● PROVIDED RECORDS:
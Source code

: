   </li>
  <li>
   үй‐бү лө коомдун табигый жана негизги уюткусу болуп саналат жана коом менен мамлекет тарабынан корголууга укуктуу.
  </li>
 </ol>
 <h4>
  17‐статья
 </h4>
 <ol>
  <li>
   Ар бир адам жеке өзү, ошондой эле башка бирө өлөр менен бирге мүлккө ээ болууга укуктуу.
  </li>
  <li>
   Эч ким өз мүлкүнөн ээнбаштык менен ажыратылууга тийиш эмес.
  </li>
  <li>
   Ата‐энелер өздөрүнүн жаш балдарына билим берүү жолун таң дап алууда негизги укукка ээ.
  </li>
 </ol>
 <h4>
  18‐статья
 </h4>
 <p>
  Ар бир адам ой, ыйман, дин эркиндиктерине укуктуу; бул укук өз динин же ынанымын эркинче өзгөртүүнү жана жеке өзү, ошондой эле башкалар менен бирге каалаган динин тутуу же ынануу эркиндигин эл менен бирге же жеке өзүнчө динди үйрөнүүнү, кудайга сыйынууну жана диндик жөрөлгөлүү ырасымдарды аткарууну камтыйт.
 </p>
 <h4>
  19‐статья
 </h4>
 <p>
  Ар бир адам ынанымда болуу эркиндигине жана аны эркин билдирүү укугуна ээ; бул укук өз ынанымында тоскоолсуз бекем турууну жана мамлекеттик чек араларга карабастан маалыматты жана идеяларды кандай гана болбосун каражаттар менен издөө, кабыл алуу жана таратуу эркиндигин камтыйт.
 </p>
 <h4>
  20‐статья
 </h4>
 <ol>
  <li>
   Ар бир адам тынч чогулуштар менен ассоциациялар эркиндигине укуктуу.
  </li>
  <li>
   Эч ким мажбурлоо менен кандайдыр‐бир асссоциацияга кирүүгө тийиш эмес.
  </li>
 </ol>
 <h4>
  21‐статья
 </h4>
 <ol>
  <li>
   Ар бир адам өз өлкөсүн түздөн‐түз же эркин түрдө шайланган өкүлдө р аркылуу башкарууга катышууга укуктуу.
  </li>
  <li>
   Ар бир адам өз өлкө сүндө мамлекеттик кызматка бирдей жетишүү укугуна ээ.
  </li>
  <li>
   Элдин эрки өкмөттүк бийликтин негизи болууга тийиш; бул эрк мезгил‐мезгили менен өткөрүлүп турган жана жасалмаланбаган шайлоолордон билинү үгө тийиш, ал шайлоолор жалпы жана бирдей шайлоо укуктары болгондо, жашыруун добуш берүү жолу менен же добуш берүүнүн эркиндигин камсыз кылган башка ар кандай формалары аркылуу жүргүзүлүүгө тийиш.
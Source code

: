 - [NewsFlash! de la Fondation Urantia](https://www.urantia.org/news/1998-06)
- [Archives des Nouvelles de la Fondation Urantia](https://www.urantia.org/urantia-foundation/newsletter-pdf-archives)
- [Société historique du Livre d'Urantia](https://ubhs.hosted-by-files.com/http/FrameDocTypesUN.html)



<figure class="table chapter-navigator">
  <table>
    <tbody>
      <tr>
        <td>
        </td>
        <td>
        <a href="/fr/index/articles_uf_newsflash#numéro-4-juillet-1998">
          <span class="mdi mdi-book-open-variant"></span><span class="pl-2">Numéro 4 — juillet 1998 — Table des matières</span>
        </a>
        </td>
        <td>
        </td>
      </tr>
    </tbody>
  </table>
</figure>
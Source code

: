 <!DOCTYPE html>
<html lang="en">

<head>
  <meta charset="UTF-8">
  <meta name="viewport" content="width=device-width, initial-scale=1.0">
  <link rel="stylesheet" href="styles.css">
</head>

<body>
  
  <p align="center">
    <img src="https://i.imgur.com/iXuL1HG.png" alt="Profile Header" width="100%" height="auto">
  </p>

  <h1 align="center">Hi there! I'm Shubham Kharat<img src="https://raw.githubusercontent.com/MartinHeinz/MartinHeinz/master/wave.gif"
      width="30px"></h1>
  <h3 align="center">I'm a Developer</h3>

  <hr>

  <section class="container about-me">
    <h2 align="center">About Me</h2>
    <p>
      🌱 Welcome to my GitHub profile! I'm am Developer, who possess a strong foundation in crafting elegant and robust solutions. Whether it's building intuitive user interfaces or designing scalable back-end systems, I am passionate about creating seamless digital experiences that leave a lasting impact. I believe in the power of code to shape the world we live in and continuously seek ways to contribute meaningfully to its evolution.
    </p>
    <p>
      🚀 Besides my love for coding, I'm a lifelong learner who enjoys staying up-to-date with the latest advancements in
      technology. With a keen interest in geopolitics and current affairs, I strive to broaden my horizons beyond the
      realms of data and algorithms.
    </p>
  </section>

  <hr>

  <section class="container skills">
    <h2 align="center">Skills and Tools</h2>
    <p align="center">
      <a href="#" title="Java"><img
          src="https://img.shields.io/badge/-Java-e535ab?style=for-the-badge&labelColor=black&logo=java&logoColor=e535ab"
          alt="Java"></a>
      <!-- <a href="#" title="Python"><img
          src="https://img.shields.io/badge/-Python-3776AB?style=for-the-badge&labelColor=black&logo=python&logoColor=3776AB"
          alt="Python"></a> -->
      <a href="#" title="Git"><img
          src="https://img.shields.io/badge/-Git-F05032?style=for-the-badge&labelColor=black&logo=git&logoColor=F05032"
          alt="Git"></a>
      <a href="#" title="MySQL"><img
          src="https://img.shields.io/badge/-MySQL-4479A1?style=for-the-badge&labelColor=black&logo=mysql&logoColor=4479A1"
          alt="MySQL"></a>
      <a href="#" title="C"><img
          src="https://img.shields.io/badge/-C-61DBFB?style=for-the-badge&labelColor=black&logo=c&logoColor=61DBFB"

● INSTRUCTIONS TO FOLLOW: Whenever the string "href" shows up on a line of the listing, copy that line.

● WRITTEN RESPONSE:
        <a href="/fr/index/articles_uf_newsflash#numéro-4-juillet-1998">
  <link rel="stylesheet" href="styles.css">
      <a href="#" title="Java"><img
      <!-- <a href="#" title="Python"><img
      <a href="#" title="Git"><img
      <a href="#" title="MySQL"><img
      <a href="#" title="C"><img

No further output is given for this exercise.